China’s relations with the Middle East have long revolved around securing the energy it needs to fuel its economic development. But in recent years, Beijing has been securing another critical resource from the region: data.
China’s leadership understands that data is the oil that fuels the Fourth Industrial Revolution, the key to achieving technological supremacy, and a source of power in the digital age.
China’s 2015 Action Plan to Promote the Development of Big Data even designated data “a fundamental strategic national resource,” calling for the country to “comprehensively advance the development and application of big data” and “accelerate the construction of a strong data country.”
Under the umbrella of its Digital Silk Road (DSR), a component of the Belt and Road Initiative, Chinese companies have been rolling out digital infrastructure that facilitates the gathering, transportation, storage, and processing of massive amounts of data from partner countries.
Such infrastructure includes e-commerce platforms, mobile payment systems, intelligent data centers, fifth-generation telecommunication networks (5G), undersea cables, satellites, cloud storage, smart cities, and artificial intelligence (AI).

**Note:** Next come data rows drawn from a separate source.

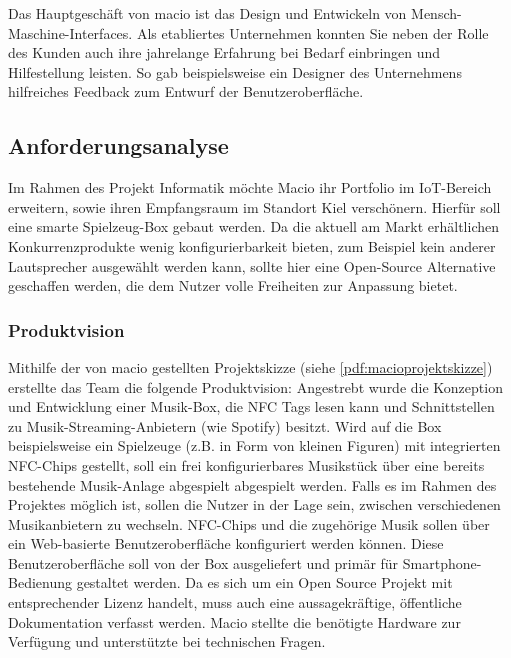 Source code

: \documentclass[10pt, a4paper]{article}
\begin{document}
\begin{onehalfspace}
Das Hauptgeschäft von macio ist das Design und Entwickeln von Mensch-Maschine-Interfaces.
Als etabliertes Unternehmen konnten Sie neben der Rolle des Kunden auch ihre jahrelange Erfahrung bei Bedarf einbringen und Hilfestellung leisten.
So gab beispielsweise ein Designer des Unternehmens hilfreiches Feedback zum Entwurf der Benutzeroberfläche.
\subsection{Anforderungsanalyse}
Im Rahmen des Projekt Informatik möchte Macio ihr Portfolio im IoT-Bereich erweitern, sowie ihren Empfangsraum im Standort Kiel verschönern.
Hierfür soll eine smarte Spielzeug-Box gebaut werden.
Da die aktuell am Markt erhältlichen Konkurrenzprodukte wenig konfigurierbarkeit bieten, zum Beispiel kein anderer Lautsprecher ausgewählt werden kann, sollte hier eine Open-Source Alternative geschaffen werden, die dem Nutzer volle Freiheiten zur Anpassung bietet.
\subsubsection{Produktvision}
Mithilfe der von macio gestellten Projektskizze (siehe \ref{pdf:macioprojektskizze}) erstellte das Team die folgende Produktvision:
Angestrebt wurde die Konzeption und Entwicklung einer Musik-Box, die NFC Tags lesen kann und Schnittstellen zu Musik-Streaming-Anbietern (wie Spotify) besitzt.
Wird auf die Box beispielsweise ein Spielzeuge (z.B. in Form von kleinen Figuren) mit integrierten NFC-Chips gestellt, soll ein frei konfigurierbares Musikstück über eine bereits bestehende Musik-Anlage abgespielt abgespielt werden.
Falls es im Rahmen des Projektes möglich ist, sollen die Nutzer in der Lage sein, zwischen verschiedenen Musikanbietern zu wechseln.
NFC-Chips und die zugehörige Musik sollen über ein Web-basierte Benutzeroberfläche konfiguriert werden können.
Diese Benutzeroberfläche soll von der Box ausgeliefert und primär für Smartphone-Bedienung gestaltet werden.
Da es sich um ein Open Source Projekt mit entsprechender Lizenz handelt, muss auch eine aussagekräftige, öffentliche Dokumentation verfasst werden.
Macio stellte die benötigte Hardware zur Verfügung und unterstützte bei technischen Fragen.\\


\end{onehalfspace}
\end{document}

Since the DSR was introduced in a white paper jointly issued by China’s National Development and Reform Commission (NDRC), Ministry of Foreign Affairs, and Ministry of Commerce in 2015, the initiative has gained significant traction in the Middle East.
In Saudi Arabia, Huawei is working with the Ministry of Hajj and Umrah to develop digital infrastructure designed to streamline religious pilgrimages, including control rooms in Mecca and Medina reception centers.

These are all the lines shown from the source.